### Plain-text document sources
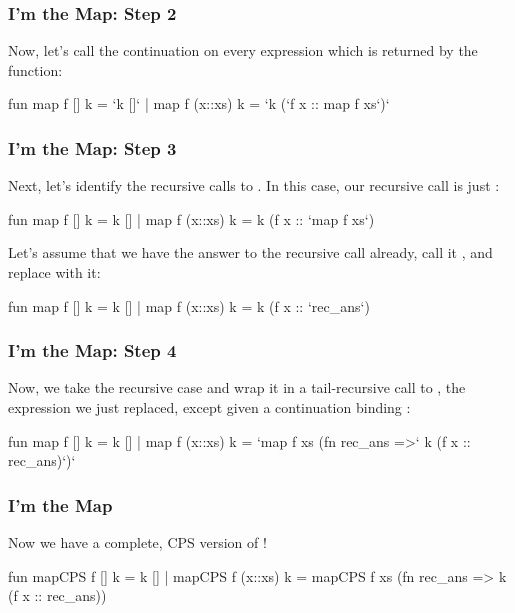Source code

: \documentclass[aspectratio=169]{beamer}
\begin{document}
\begin{frame}[fragile]
  \frametitle{I'm the Map: Step 2}

  Now, let's call the continuation  on every expression which
  is returned by the function: 

  \begin{codeblock}
    fun map f [] k      = `k []`
      | map f (x::xs) k = 
          `k (`f x :: map f xs`)`
  \end{codeblock}
\end{frame}

\begin{frame}[fragile]
  \frametitle{I'm the Map: Step 3}

  Next, let's identify the recursive calls to . In this case, 
  our recursive call  is just :

  \begin{codeblock}
    fun map f [] k      = k []
      | map f (x::xs) k = 
          k (f x :: `map f xs`)
  \end{codeblock}

  \vspace{\fill}

  Let's assume that we have the answer to the recursive call already, call it
  , and replace  with it:

  \begin{codeblock}
    fun map f [] k      = k []
      | map f (x::xs) k = 
          k (f x :: `rec_ans`)
  \end{codeblock}
\end{frame}

\begin{frame}[fragile]
  \frametitle{I'm the Map: Step 4}

  Now, we take the recursive case and wrap it in a tail-recursive call to
  , the expression we just replaced, except given a continuation binding 
  :

  \begin{codeblock}
    fun map f [] k      = k []
      | map f (x::xs) k = 
          `map f xs (fn rec_ans =>` k (f x :: rec_ans)`)`
  \end{codeblock}
\end{frame}

\begin{frame}[fragile]
  \frametitle{I'm the Map}

  Now we have a complete, CPS version of !

  \begin{codeblock}
    fun mapCPS f [] k      = k []
      | mapCPS f (x::xs) k = 
          mapCPS f xs (fn rec_ans => k (f x :: rec_ans))
  \end{codeblock}
\end{frame}
\end{document}
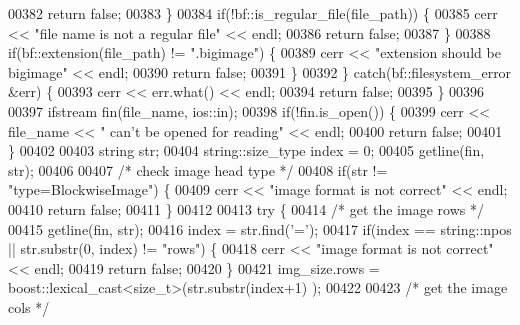 \begin{DoxyCode}
00382                         \textcolor{keywordflow}{return} \textcolor{keyword}{false};
00383                 \}
00384                 \textcolor{keywordflow}{if}(!bf::is\_regular\_file(file\_path)) \{
00385                         cerr << \textcolor{stringliteral}{"file name is not a regular file"} << endl;
00386                         \textcolor{keywordflow}{return} \textcolor{keyword}{false};
00387                 \}
00388                 \textcolor{keywordflow}{if}(bf::extension(file\_path) != \textcolor{stringliteral}{".bigimage"}) \{
00389                         cerr << \textcolor{stringliteral}{"extension should be bigimage"} << endl;
00390                         \textcolor{keywordflow}{return} \textcolor{keyword}{false};
00391                 \}
00392         \} \textcolor{keywordflow}{catch}(bf::filesystem\_error &err) \{
00393                 cerr << err.what() << endl;
00394                 \textcolor{keywordflow}{return} \textcolor{keyword}{false};
00395         \}
00396 
00397         ifstream fin(file\_name, ios::in);
00398         \textcolor{keywordflow}{if}(!fin.is\_open()) \{
00399                 cerr << file\_name << \textcolor{stringliteral}{" can't be opened for reading"} << endl;
00400                 \textcolor{keywordflow}{return} \textcolor{keyword}{false};
00401         \}
00402 
00403         \textcolor{keywordtype}{string} str;
00404         string::size\_type index = 0;
00405         getline(fin, str);
00406 
00407         \textcolor{comment}{/* check image head type */}
00408         \textcolor{keywordflow}{if}(str != \textcolor{stringliteral}{"type=BlockwiseImage"}) \{
00409                 cerr << \textcolor{stringliteral}{"image format is not correct"} << endl;
00410                 \textcolor{keywordflow}{return} \textcolor{keyword}{false};
00411         \}
00412 
00413         \textcolor{keywordflow}{try} \{
00414                 \textcolor{comment}{/* get the image rows */}
00415                 getline(fin, str);
00416                 index = str.find(\textcolor{charliteral}{'='});
00417                 \textcolor{keywordflow}{if}(index == string::npos || str.substr(0, index) != \textcolor{stringliteral}{"rows"}) \{
00418                         cerr << \textcolor{stringliteral}{"image format is not correct"} << endl;
00419                         \textcolor{keywordflow}{return} \textcolor{keyword}{false};
00420                 \}
00421                 img\_size.rows = boost::lexical\_cast<\textcolor{keywordtype}{size\_t}>(str.substr(index+1)
      );
00422 
00423                 \textcolor{comment}{/* get the image cols */}

\end{DoxyCode}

### What you are asked to do
Would you write out each entry word for word and omit the images?

### Output
Source code

: \documentclass[aspectratio=169]{beamer}
\begin{document}
\begin{frame}[fragile]
  \frametitle{I'm the Map: Step 2}

  Now, let's call the continuation  on every expression which
  is returned by the function: 

  \begin{codeblock}
    fun map f [] k      = `k []`
      | map f (x::xs) k = 
          `k (`f x :: map f xs`)`
  \end{codeblock}
\end{frame}

\begin{frame}[fragile]
  \frametitle{I'm the Map: Step 3}

  Next, let's identify the recursive calls to . In this case, 
  our recursive call  is just :

  \begin{codeblock}
    fun map f [] k      = k []
      | map f (x::xs) k = 
          k (f x :: `map f xs`)
  \end{codeblock}

  \vspace{\fill}

  Let's assume that we have the answer to the recursive call already, call it
  , and replace  with it:

  \begin{codeblock}
    fun map f [] k      = k []
      | map f (x::xs) k = 
          k (f x :: `rec_ans`)
  \end{codeblock}
\end{frame}

\begin{frame}[fragile]
  \frametitle{I'm the Map: Step 4}

  Now, we take the recursive case and wrap it in a tail-recursive call to
  , the expression we just replaced, except given a continuation binding 
  :

  \begin{codeblock}
    fun map f [] k      = k []
      | map f (x::xs) k = 
          `map f xs (fn rec_ans =>` k (f x :: rec_ans)`)`
  \end{codeblock}
\end{frame}

\begin{frame}[fragile]
  \frametitle{I'm the Map}

  Now we have a complete, CPS version of !

  \begin{codeblock}
    fun mapCPS f [] k      = k []
      | mapCPS f (x::xs) k = 
          mapCPS f xs (fn rec_ans => k (f x :: rec_ans))
  \end{codeblock}
\end{frame}
\end{document}
 \begin{DoxyCode}
00382                         \textcolor{keywordflow}{return} \textcolor{keyword}{false};
00383                 \}
00384                 \textcolor{keywordflow}{if}(!bf::is\_regular\_file(file\_path)) \{
00385                         cerr << \textcolor{stringliteral}{"file name is not a regular file"} << endl;
00386                         \textcolor{keywordflow}{return} \textcolor{keyword}{false};
00387                 \}
00388                 \textcolor{keywordflow}{if}(bf::extension(file\_path) != \textcolor{stringliteral}{".bigimage"}) \{
00389                         cerr << \textcolor{stringliteral}{"extension should be bigimage"} << endl;
00390                         \textcolor{keywordflow}{return} \textcolor{keyword}{false};
00391                 \}
00392         \} \textcolor{keywordflow}{catch}(bf::filesystem\_error &err) \{
00393                 cerr << err.what() << endl;
00394                 \textcolor{keywordflow}{return} \textcolor{keyword}{false};
00395         \}
00396 
00397         ifstream fin(file\_name, ios::in);
00398         \textcolor{keywordflow}{if}(!fin.is\_open()) \{
00399                 cerr << file\_name << \textcolor{stringliteral}{" can't be opened for reading"} << endl;
00400                 \textcolor{keywordflow}{return} \textcolor{keyword}{false};
00401         \}
00402 
00403         \textcolor{keywordtype}{string} str;
00404         string::size\_type index = 0;
00405         getline(fin, str);
00406 
00407         \textcolor{comment}{/* check image head type */}
00408         \textcolor{keywordflow}{if}(str != \textcolor{stringliteral}{"type=BlockwiseImage"}) \{
00409                 cerr << \textcolor{stringliteral}{"image format is not correct"} << endl;
00410                 \textcolor{keywordflow}{return} \textcolor{keyword}{false};
00411         \}
00412 
00413         \textcolor{keywordflow}{try} \{
00414                 \textcolor{comment}{/* get the image rows */}
00415                 getline(fin, str);
00416                 index = str.find(\textcolor{charliteral}{'='});
00417                 \textcolor{keywordflow}{if}(index == string::npos || str.substr(0, index) != \textcolor{stringliteral}{"rows"}) \{
00418                         cerr << \textcolor{stringliteral}{"image format is not correct"} << endl;
00419                         \textcolor{keywordflow}{return} \textcolor{keyword}{false};
00420                 \}
00421                 img\_size.rows = boost::lexical\_cast<\textcolor{keywordtype}{size\_t}>(str.substr(index+1)
      );
00422 
00423                 \textcolor{comment}{/* get the image cols */}

\end{DoxyCode}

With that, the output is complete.